1928 May -- British Captain Charles Kingsford-Smith and his crew make the first flight across the Pacific Ocean in a Fokker F-VIIB/3M. Starting in Oakland, California and finishing in Brisbane, Australia on June 9, Kingford-Smith and his crew made stops in Hawaii and Fiji.
November -- Australia's Sir George Hubert Wilkins and Carl Ben Eielson are the first men to fly over Antarctica.
1929 1929November -- Lt. Commander Richard Byrd, along with pilot Bernt Balchen, radio operator Harold June, and photographer Ashley McKinley, makes the first flight over the South Pole. Byrd and company flew in a tri-motored monoplane called the "Floyd Bennett," named for Byrd's co-pilot on his North Pole flight of 1926. Bennett had died the previous year.
1930 October -- Laura Ingalls, flying in a Moth biplane, becomes the first woman to make a solo transcontinental flight. Ingalls took off from Roosevelt Field, New York, on October 5, made nine stops along the way, and landed in Glendale, California, on October 9. Her east-to-west flight took 30 hours and 27 minutes.
1931 October -- The first non-stop flight across the Pacific Ocean is made by Clyde Pangborn and Hugh Herndon, Jr. The two flew a distance of 4,458 miles, from Sabishiro, Japan to Wenatchee, Washington, in 41 hours and 13 minutes in a single-engine, 425-horsepower, Bellanca monoplane.
1932 May -- 1932Amelia Earhart becomes the first woman to fly solo across the Atlantic Ocean. She began her flight at Harbor Grace in Newfoundland and ended it 14 hours and 56 minutes later in London Derry. Earhart crossed the Atlantic with two companions in 1928.
1933 July -- The first round-the-world, solo flight is completed by Wiley Post. Post, flying in a Lockheed Vega monoplane called the "Winnie Mae," traveled a distance of 15,596 miles in 4 days, 19 hours, and 36 minutes. Post's plane was equipped with a Sperry automatic pilot and a directional radio. In making the flight, Post became the first man to fly around the world twice. He and Harold Gatty had accomplished the feat in 1931.
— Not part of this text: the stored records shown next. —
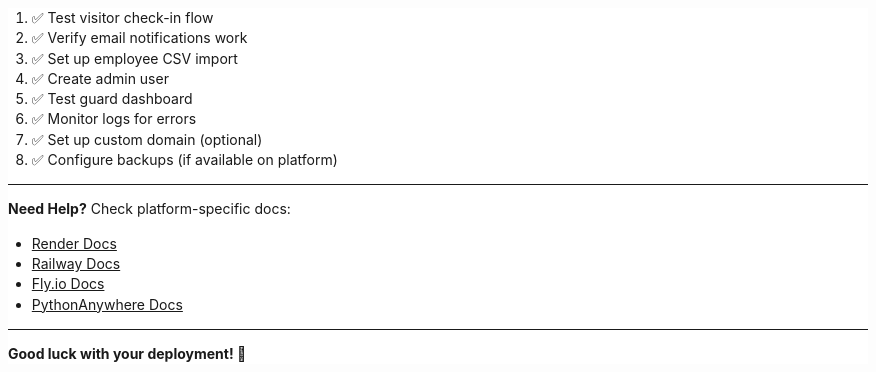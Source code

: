 1. ✅ Test visitor check-in flow
2. ✅ Verify email notifications work
3. ✅ Set up employee CSV import
4. ✅ Create admin user
5. ✅ Test guard dashboard
6. ✅ Monitor logs for errors
7. ✅ Set up custom domain (optional)
8. ✅ Configure backups (if available on platform)

---

**Need Help?** Check platform-specific docs:
- [Render Docs](https://render.com/docs)
- [Railway Docs](https://docs.railway.app)
- [Fly.io Docs](https://fly.io/docs)
- [PythonAnywhere Docs](https://help.pythonanywhere.com)

---

**Good luck with your deployment! 🚀**

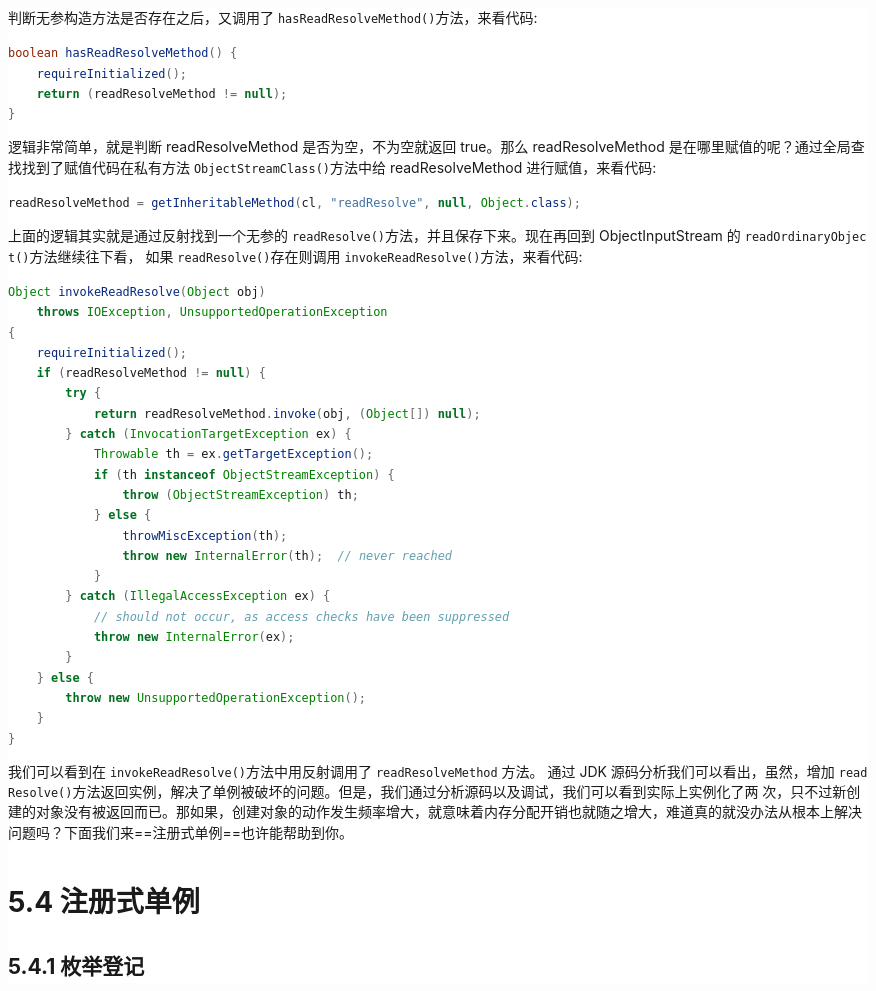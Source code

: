 判断无参构造方法是否存在之后，又调用了 `hasReadResolveMethod()`方法，来看代码:

```java
boolean hasReadResolveMethod() {
    requireInitialized();
    return (readResolveMethod != null);
}
```

逻辑非常简单，就是判断 readResolveMethod 是否为空，不为空就返回 true。那么 readResolveMethod 是在哪里赋值的呢？通过全局查找找到了赋值代码在私有方法 `ObjectStreamClass()`方法中给 readResolveMethod 进行赋值，来看代码:

```java
readResolveMethod = getInheritableMethod(cl, "readResolve", null, Object.class);
```

上面的逻辑其实就是通过反射找到一个无参的 `readResolve()`方法，并且保存下来。现在再回到 ObjectInputStream 的 `readOrdinaryObject()`方法继续往下看， 如果 `readResolve()`存在则调用 `invokeReadResolve()`方法，来看代码:

```java
Object invokeReadResolve(Object obj)
    throws IOException, UnsupportedOperationException
{
    requireInitialized();
    if (readResolveMethod != null) {
        try {
            return readResolveMethod.invoke(obj, (Object[]) null);
        } catch (InvocationTargetException ex) {
            Throwable th = ex.getTargetException();
            if (th instanceof ObjectStreamException) {
                throw (ObjectStreamException) th;
            } else {
                throwMiscException(th);
                throw new InternalError(th);  // never reached
            }
        } catch (IllegalAccessException ex) {
            // should not occur, as access checks have been suppressed
            throw new InternalError(ex);
        }
    } else {
        throw new UnsupportedOperationException();
    }
}
```

我们可以看到在 `invokeReadResolve()`方法中用反射调用了 `readResolveMethod` 方法。 通过 JDK 源码分析我们可以看出，虽然，增加 `readResolve()`方法返回实例，解决了单例被破坏的问题。但是，我们通过分析源码以及调试，我们可以看到实际上实例化了两 次，只不过新创建的对象没有被返回而已。那如果，创建对象的动作发生频率增大，就意味着内存分配开销也就随之增大，难道真的就没办法从根本上解决问题吗？下面我们来==注册式单例==也许能帮助到你。



# 5.4 注册式单例

## 5.4.1 枚举登记

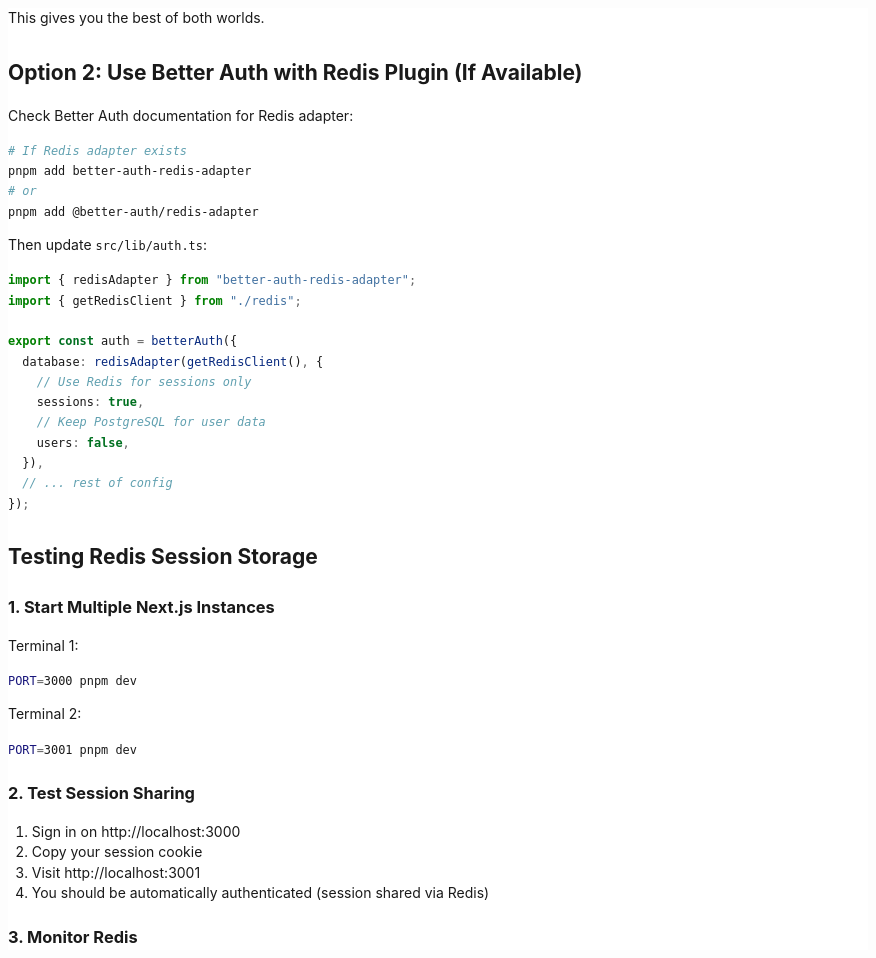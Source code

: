 This gives you the best of both worlds.

## Option 2: Use Better Auth with Redis Plugin (If Available)

Check Better Auth documentation for Redis adapter:

```bash
# If Redis adapter exists
pnpm add better-auth-redis-adapter
# or
pnpm add @better-auth/redis-adapter
```

Then update `src/lib/auth.ts`:

```typescript
import { redisAdapter } from "better-auth-redis-adapter";
import { getRedisClient } from "./redis";

export const auth = betterAuth({
  database: redisAdapter(getRedisClient(), {
    // Use Redis for sessions only
    sessions: true,
    // Keep PostgreSQL for user data
    users: false,
  }),
  // ... rest of config
});
```

## Testing Redis Session Storage

### 1. Start Multiple Next.js Instances

Terminal 1:
```bash
PORT=3000 pnpm dev
```

Terminal 2:
```bash
PORT=3001 pnpm dev
```

### 2. Test Session Sharing

1. Sign in on http://localhost:3000
2. Copy your session cookie
3. Visit http://localhost:3001
4. You should be automatically authenticated (session shared via Redis)

### 3. Monitor Redis
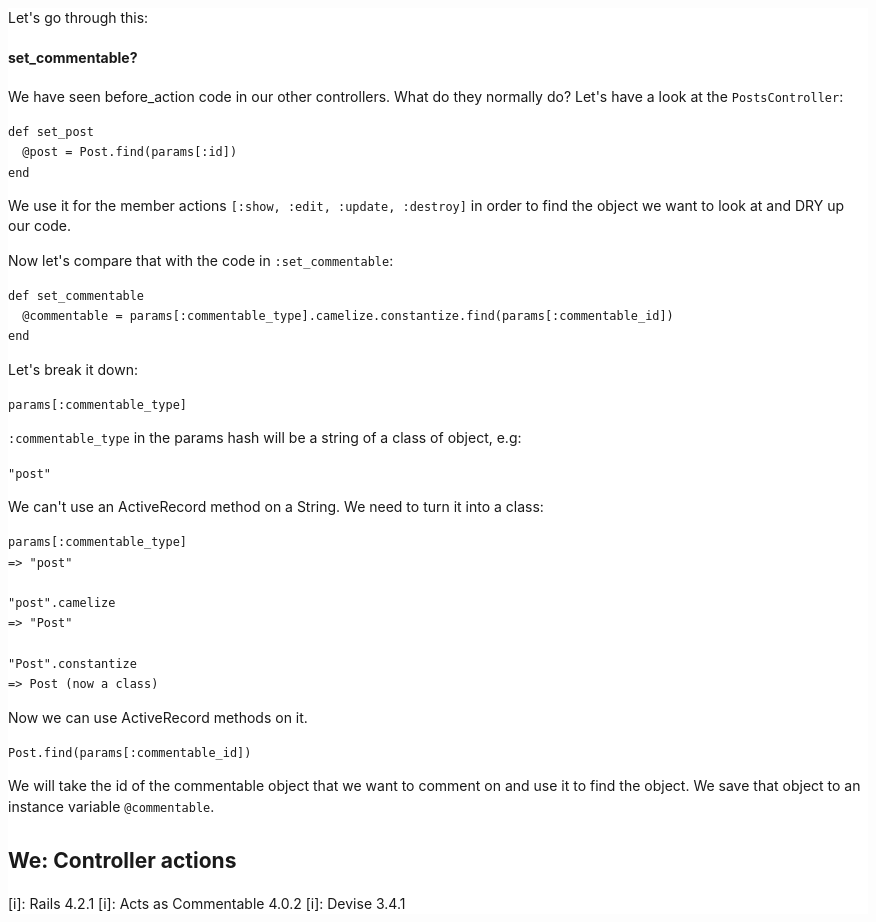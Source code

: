 Let's go through this:

#### set_commentable?

We have seen before_action code in our other controllers. What do they normally do? Let's have a look at the `PostsController`:

```
def set_post
  @post = Post.find(params[:id])
end
```

We use it for the member actions `[:show, :edit, :update, :destroy]` in order to find the object we want to look at and DRY up our code.

Now let's compare that with the code in `:set_commentable`:

```
def set_commentable
  @commentable = params[:commentable_type].camelize.constantize.find(params[:commentable_id])
end
```

Let's break it down:

```
params[:commentable_type]
```

`:commentable_type` in the params hash will be a string of a class of object, e.g:

```
"post"
```

We can't use an ActiveRecord method on a String. We need to turn it into a class:

```
params[:commentable_type] 
=> "post"

"post".camelize
=> "Post"

"Post".constantize
=> Post (now a class)
```

Now we can use ActiveRecord methods on it.

```
Post.find(params[:commentable_id])
```

We will take the id of the commentable object that we want to comment on and use it to find the object. We save that object to an instance variable `@commentable`.


## We: Controller actions


[i]: Rails 4.2.1
[i]: Acts as Commentable 4.0.2
[i]: Devise 3.4.1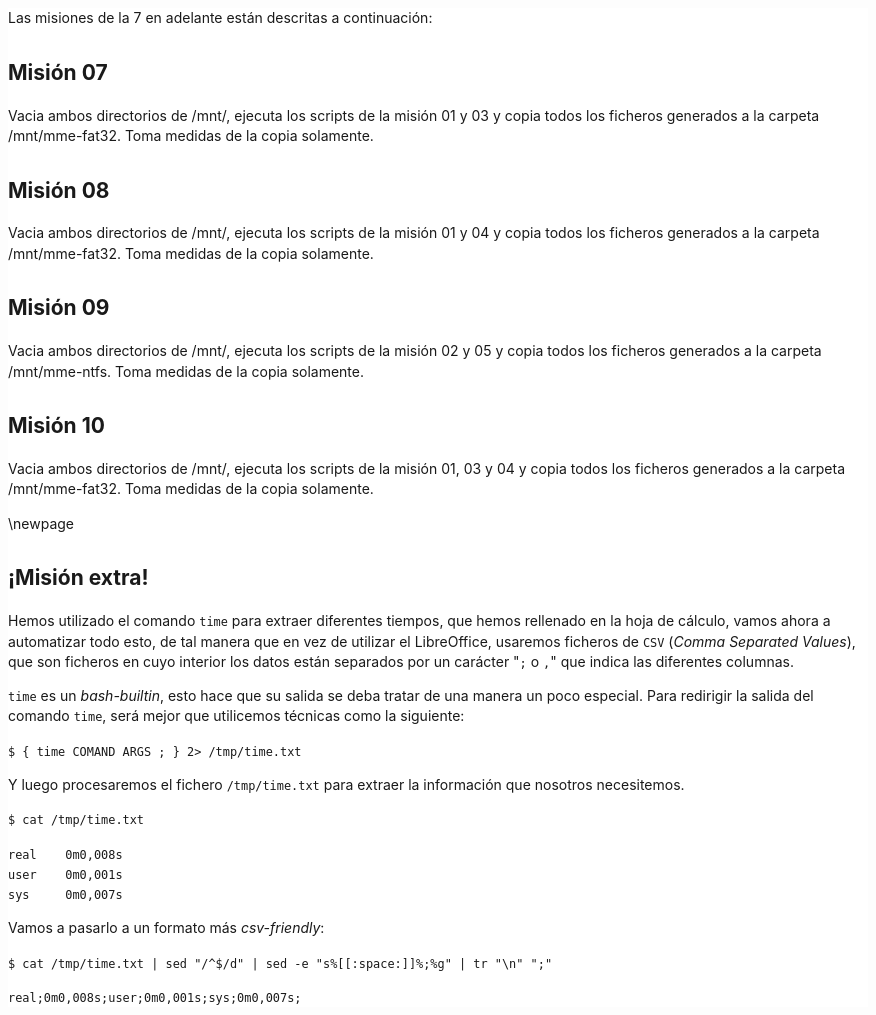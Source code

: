 Las misiones de la 7 en adelante están descritas a continuación:

## Misión 07

Vacia ambos directorios de /mnt/, ejecuta los scripts de la misión 01 y 03 y copia todos los ficheros generados a la carpeta /mnt/mme-fat32. Toma medidas de la copia solamente.

## Misión 08

Vacia ambos directorios de /mnt/, ejecuta los scripts de la misión 01 y 04 y copia todos los ficheros generados a la carpeta /mnt/mme-fat32. Toma medidas de la copia solamente.

## Misión 09

Vacia ambos directorios de /mnt/, ejecuta los scripts de la misión 02 y 05 y copia todos los ficheros generados a la carpeta /mnt/mme-ntfs. Toma medidas de la copia solamente.

## Misión 10

Vacia ambos directorios de /mnt/, ejecuta los scripts de la misión 01, 03 y 04 y copia todos los ficheros generados a la carpeta /mnt/mme-fat32. Toma medidas de la copia solamente.

\newpage

## ¡Misión extra!

Hemos utilizado el comando `time` para extraer diferentes tiempos, que hemos rellenado en la hoja de cálculo, vamos ahora a automatizar todo esto, de tal manera que en vez de utilizar el LibreOffice, usaremos ficheros de `CSV` (*Comma Separated Values*), que son ficheros en cuyo interior los datos están separados por un carácter "`;` o `,`" que indica las diferentes columnas.

`time` es un *bash-builtin*, esto hace que su salida se deba tratar de una manera 
un poco especial. Para redirigir la salida del comando `time`, será mejor que utilicemos
técnicas como la siguiente:

`$ { time COMAND ARGS ; } 2> /tmp/time.txt`

Y luego procesaremos el fichero `/tmp/time.txt` para extraer la información que nosotros
necesitemos.

`$ cat /tmp/time.txt`

```shell
real	0m0,008s
user	0m0,001s
sys     0m0,007s
```

Vamos a pasarlo a un formato más *csv-friendly*:

`$ cat /tmp/time.txt | sed "/^$/d" | sed -e "s%[[:space:]]%;%g" | tr "\n" ";"`

```shell
real;0m0,008s;user;0m0,001s;sys;0m0,007s;
```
Charles Alfred Anderson of Bryn Mawr, Pennsylvania, and Dr. Albert Ernest Forsythe of Atlantic City, New Jersey, become the first African Americans to make a transcontinental flight in their own airplane. The pair took off from Bader Airport in Atlantic City on July 17 and landed in Los Angeles on July 19.
1935 June -- Fred and Algene Key, flying a Curtiss Robin called "Ole Miss," establish a world record for sustained flight, using air-to-air refueling. The Keys took off from Meridian, Mississippi on June 4 and did not touch ground again until July 1. They spent a total of 653 hours and 34 minutes (approximately 27 days) in the air. Thanks to a total of 432 hook-ups with other planes, the Keys were able to receive fuel and supplies.
September --- Howard Hughes, flying a Hughes H-1, sets a world speed record of 352 miles per hour at Santa Ana, California. The H-1 was designed by Hughes and Richard Palmer and built by Glenn Odekirk.
November -- Explorer Lincoln Ellsworth, along with pilot Herbert Hollick-Kenyon, flying a Northrop 2B Gamma Polar Star, take off from Dundee Island in the Weddell Sea. The two were headed across Antarctica to Little America, the camp established by arctic explorer Lt. Commander Richard Byrd. Ellsworth and Hollick-Kenyon were forced to land, 25 miles short of their destination, on December 5 due to lack of fuel. After a six-day journey on foot, they reached their destination. The Polar Star flew approximately 2,400 miles before being forced to land.
1936 September -- The first transatlantic round-trip airplane flight, originating in the United States, is made by Richard Merrill and Harry Richman flying the Lady Peace. Their journey began at Floyd Bennett field in New York on September 2. They were forced to land at Llwyncelyn, Carmarthenshine, Wales the next day. The return flight departed from Southport, England and ended in a crash-landing at Musgrave Harbour, Newfoundland, Canada.